La tarea legislativa ha sido incluso pro activa en favor del delincuente promoviendo leyes que los benefician, como aquella reforma reciente del Código Procesal Penal de la Nación que determinó que las sentencias serían consideradas “firmes” cuando se expida al respecto la Corte Suprema de Justicia de la Nación. Para ser más gráfico, esto implica que un delincuente seguirá gozando del estatus de inocencia aún cuando ha sido considerado como penalmente responsable por entre tres y cuatro Tribunales —dependiendo del sistema procesal de cada provincia—.

Por último, queda analizar otro foco de retroalimentación de la inseguridad, que es la justicia penal. La mirada que lleva el garantismo a su versión más extrema, conocida como abolicionismo —gentileza doctrinaria del ex juez de la Corte, Raúl Zaffaroni— es predominante en nuestra justicia penal.

Ello implica que, tanto jueces como fiscales, estén más interesados en encontrar causas de justificación para ubicar al delincuente en el lugar de víctima, para finalmente aplicarles penas irrisorias, o incluso ninguna pena en absoluto. ¿Cómo lo hacen? Haciéndole decir a la ley aquello que no dice, y hasta desconociendo hechos sobradamente probados.

Por ejemplo, no bastará la confesión del delincuente realizada en sede policial y ni siquiera la ratificada ante el Ministerio Público Fiscal, pues el juez requerirá que se llegue a la culpabilidad por otros medios probatorios en pos de la supuesta defensa de la garantía de no autoincriminación.

Otro beneficio que reciben el delincuente de nuestro Poder Judicial puede apreciarse en los tribunales de ejecución penal, que buscarán cuanta excusa se presente para liberar al condenado antes de tiempo. Sin ir más lejos, estos jueces han autorizado a condenados por delitos aberrantes a realizar salidas para ir pescar o asistir a fiestas de 15.

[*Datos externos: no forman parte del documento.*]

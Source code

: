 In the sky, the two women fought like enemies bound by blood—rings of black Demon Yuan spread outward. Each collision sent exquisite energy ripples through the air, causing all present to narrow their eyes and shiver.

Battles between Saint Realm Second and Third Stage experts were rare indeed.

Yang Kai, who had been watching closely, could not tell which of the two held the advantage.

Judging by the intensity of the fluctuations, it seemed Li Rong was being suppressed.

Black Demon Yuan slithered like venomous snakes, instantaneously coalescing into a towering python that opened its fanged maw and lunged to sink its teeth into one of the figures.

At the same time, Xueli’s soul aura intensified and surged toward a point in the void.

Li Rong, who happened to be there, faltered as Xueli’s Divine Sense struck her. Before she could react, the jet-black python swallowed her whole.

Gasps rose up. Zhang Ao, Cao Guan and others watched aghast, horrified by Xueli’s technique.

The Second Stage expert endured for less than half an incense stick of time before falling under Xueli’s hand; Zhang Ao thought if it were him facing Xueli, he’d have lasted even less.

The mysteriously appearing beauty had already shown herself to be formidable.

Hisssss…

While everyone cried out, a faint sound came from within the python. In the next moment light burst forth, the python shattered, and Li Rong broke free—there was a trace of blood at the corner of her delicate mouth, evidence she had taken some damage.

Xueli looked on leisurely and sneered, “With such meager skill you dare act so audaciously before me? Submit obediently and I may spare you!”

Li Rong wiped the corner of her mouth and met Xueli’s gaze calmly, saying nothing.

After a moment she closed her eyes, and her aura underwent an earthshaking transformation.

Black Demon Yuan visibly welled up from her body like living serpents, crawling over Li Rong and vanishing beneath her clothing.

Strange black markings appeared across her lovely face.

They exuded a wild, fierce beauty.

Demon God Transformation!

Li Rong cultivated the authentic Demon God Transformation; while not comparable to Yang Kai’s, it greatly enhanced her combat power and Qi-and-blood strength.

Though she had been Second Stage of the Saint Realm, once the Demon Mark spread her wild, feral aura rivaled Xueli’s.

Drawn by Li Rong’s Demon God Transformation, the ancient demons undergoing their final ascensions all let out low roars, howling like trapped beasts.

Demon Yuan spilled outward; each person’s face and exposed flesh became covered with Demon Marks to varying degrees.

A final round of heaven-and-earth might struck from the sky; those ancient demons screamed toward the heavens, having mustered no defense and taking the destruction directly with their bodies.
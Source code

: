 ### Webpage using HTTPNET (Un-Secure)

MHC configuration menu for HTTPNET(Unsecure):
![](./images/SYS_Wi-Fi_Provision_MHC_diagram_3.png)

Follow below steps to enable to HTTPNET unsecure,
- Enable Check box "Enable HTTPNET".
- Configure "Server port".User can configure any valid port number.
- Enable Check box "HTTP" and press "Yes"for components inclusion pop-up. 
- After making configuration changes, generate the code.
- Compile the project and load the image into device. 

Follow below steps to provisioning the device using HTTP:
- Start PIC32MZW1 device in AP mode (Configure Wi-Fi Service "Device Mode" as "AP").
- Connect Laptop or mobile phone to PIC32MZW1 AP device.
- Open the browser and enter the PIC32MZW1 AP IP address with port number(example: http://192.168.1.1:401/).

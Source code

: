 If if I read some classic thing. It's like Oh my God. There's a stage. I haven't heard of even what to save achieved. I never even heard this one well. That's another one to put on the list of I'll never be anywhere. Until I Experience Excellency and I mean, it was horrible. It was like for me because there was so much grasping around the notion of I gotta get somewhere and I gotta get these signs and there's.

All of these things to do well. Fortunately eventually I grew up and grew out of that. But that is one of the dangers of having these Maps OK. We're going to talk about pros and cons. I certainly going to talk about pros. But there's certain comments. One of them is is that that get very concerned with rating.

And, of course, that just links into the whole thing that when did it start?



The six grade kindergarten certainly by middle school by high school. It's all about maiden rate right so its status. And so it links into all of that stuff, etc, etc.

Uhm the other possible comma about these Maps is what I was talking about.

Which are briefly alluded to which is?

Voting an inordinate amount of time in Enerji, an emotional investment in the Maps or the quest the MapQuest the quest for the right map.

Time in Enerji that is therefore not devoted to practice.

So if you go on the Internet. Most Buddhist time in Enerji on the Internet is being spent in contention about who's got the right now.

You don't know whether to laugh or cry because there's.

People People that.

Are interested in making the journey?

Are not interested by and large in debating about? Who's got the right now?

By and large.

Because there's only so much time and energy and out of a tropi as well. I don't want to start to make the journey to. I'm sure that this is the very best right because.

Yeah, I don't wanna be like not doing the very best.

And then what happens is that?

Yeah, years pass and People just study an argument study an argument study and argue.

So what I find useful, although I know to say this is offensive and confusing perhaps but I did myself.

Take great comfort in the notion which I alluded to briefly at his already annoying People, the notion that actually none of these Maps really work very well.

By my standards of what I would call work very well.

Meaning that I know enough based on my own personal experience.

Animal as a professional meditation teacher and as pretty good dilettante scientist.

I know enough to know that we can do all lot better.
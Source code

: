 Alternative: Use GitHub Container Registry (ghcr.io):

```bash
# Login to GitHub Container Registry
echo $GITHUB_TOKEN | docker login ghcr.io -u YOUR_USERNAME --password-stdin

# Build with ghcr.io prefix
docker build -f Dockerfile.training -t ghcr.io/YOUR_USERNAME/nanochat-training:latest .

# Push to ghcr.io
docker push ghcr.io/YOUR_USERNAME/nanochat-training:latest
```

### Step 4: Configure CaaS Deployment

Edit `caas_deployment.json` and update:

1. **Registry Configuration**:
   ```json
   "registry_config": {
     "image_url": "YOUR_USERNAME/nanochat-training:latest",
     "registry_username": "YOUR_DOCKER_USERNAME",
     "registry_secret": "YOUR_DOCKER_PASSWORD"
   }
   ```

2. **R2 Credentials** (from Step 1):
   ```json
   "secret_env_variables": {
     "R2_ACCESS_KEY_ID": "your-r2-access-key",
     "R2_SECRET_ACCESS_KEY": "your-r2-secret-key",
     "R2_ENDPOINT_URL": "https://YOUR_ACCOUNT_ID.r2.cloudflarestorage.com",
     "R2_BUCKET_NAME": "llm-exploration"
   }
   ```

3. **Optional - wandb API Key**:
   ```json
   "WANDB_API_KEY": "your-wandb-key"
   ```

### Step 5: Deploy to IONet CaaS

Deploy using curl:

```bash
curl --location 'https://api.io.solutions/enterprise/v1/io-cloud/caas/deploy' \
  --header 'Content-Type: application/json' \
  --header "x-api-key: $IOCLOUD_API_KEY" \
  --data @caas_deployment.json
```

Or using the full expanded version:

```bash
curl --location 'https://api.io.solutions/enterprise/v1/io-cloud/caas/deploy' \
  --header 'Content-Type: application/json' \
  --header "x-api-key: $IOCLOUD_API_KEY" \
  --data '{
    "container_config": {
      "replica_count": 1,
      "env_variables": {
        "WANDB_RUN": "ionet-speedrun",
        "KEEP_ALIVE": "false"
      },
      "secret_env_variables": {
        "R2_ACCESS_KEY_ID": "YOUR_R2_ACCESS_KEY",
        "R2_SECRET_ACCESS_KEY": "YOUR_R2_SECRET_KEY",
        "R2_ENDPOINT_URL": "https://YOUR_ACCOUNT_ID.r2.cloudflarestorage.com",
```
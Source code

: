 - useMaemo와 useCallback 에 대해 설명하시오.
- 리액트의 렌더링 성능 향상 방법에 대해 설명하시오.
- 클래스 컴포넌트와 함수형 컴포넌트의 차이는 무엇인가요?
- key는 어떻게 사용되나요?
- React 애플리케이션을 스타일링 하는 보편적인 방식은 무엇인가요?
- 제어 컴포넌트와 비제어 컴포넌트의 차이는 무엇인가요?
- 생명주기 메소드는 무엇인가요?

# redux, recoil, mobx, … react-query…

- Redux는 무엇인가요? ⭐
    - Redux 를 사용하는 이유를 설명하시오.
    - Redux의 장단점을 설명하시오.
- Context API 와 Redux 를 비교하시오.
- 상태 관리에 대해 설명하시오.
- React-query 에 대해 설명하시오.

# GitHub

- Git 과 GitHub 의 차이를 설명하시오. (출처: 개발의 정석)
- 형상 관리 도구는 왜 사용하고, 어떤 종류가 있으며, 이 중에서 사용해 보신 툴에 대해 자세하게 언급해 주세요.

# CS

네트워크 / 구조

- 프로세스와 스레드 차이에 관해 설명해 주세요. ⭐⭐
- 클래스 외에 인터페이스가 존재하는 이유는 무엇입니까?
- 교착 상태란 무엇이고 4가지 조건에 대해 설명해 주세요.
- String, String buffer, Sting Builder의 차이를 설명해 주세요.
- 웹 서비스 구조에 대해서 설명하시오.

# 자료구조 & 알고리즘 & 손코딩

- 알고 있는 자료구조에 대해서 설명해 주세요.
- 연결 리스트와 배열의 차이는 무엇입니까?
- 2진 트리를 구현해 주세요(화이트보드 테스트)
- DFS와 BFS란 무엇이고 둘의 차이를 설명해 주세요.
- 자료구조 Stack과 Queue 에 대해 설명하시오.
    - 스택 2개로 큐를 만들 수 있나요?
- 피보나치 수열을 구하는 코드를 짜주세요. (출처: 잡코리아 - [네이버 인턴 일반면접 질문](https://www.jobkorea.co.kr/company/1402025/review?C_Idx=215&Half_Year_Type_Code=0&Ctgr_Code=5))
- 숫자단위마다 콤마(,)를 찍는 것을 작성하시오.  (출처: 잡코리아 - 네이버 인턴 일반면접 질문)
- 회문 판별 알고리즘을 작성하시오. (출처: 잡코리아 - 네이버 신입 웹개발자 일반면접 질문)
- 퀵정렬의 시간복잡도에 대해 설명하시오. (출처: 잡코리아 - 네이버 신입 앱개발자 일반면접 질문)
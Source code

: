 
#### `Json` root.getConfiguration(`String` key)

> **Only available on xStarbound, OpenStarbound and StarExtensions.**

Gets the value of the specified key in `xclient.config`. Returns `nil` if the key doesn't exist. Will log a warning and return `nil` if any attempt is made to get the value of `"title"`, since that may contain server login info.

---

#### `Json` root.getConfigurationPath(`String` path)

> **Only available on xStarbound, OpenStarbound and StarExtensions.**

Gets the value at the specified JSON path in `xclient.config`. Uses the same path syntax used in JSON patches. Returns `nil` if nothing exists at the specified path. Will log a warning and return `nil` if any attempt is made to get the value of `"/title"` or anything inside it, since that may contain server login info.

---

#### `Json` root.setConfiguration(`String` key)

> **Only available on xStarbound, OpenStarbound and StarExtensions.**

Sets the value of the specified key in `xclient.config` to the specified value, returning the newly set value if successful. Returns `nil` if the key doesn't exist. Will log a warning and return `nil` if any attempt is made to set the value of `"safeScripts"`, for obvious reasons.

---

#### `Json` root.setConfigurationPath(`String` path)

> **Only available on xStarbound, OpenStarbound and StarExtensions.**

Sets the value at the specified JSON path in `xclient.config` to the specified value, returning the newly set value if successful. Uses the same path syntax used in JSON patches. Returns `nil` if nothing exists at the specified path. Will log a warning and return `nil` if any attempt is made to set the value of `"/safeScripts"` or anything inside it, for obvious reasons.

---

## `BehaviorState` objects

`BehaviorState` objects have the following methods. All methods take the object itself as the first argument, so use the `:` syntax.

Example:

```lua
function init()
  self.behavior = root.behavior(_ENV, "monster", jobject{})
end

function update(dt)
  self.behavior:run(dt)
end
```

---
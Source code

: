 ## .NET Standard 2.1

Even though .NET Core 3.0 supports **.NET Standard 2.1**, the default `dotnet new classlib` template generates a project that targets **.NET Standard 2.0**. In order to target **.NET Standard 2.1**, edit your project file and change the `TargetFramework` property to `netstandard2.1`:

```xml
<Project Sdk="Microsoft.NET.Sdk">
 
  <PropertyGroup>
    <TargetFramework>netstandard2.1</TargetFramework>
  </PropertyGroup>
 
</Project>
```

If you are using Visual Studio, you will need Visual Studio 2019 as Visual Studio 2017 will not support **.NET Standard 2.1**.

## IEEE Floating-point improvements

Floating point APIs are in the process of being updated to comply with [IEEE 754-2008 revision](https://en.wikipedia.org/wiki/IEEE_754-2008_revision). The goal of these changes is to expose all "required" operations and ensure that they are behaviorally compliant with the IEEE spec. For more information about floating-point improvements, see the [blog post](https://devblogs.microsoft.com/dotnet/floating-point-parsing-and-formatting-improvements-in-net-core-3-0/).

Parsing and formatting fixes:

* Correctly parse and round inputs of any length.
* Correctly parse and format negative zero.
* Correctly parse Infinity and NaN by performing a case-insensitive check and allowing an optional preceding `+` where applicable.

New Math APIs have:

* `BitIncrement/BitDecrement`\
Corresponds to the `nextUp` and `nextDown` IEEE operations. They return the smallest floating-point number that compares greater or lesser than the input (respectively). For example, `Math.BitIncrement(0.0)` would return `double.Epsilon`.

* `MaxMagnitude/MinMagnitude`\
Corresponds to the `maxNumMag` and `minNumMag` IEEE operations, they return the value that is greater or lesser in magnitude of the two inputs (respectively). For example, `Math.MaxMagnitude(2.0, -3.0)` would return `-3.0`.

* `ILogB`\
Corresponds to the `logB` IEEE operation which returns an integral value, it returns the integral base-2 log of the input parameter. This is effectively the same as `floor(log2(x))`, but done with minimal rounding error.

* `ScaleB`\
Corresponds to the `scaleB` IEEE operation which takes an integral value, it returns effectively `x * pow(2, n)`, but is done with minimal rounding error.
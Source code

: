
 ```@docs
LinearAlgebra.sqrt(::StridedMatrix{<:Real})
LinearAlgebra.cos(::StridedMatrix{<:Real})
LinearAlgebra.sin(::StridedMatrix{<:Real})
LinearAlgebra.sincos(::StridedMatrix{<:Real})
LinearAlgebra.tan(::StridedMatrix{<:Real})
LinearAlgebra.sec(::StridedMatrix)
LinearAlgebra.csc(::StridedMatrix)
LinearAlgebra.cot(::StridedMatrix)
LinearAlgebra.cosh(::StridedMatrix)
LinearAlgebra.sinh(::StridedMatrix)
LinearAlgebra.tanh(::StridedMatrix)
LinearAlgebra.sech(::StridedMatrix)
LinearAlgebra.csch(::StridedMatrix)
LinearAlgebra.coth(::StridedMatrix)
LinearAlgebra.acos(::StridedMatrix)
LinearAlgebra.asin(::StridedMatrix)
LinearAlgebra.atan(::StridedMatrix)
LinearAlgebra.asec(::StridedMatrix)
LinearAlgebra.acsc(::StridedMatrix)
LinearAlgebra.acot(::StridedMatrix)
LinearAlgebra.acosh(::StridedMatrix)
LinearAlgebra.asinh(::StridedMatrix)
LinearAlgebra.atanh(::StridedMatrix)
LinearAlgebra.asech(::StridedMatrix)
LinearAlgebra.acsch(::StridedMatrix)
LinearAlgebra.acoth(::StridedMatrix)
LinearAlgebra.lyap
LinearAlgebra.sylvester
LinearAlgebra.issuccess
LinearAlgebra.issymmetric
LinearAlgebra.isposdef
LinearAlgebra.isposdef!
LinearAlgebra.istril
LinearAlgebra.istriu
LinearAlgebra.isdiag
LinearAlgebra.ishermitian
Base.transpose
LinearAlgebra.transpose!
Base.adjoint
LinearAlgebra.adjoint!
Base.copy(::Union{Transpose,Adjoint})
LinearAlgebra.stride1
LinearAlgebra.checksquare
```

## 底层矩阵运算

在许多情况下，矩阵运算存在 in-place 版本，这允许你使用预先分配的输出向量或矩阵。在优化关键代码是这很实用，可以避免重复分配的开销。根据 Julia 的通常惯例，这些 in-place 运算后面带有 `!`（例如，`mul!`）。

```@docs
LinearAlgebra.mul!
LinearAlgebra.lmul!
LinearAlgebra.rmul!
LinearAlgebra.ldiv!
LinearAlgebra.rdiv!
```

Así las cosas, la mayor fuente de inseguridad resulta ser el propio Estado, que está armado a la medida del delincuente y que se desinteresa por la vida de una sociedad pacífica que es asesinada por ir a trabajar. Lo cual no se limita a la pérdida de la vida en sí, sino que también implica la destrucción psíquica, mental, moral —y a veces hasta económica— de los familiares de las víctimas; aquél eslabón perpetuamente olvidado y que es sometido a un doble castigo: el dolor por la pérdida del familiar y la burla que sufren en manos del propio Estado.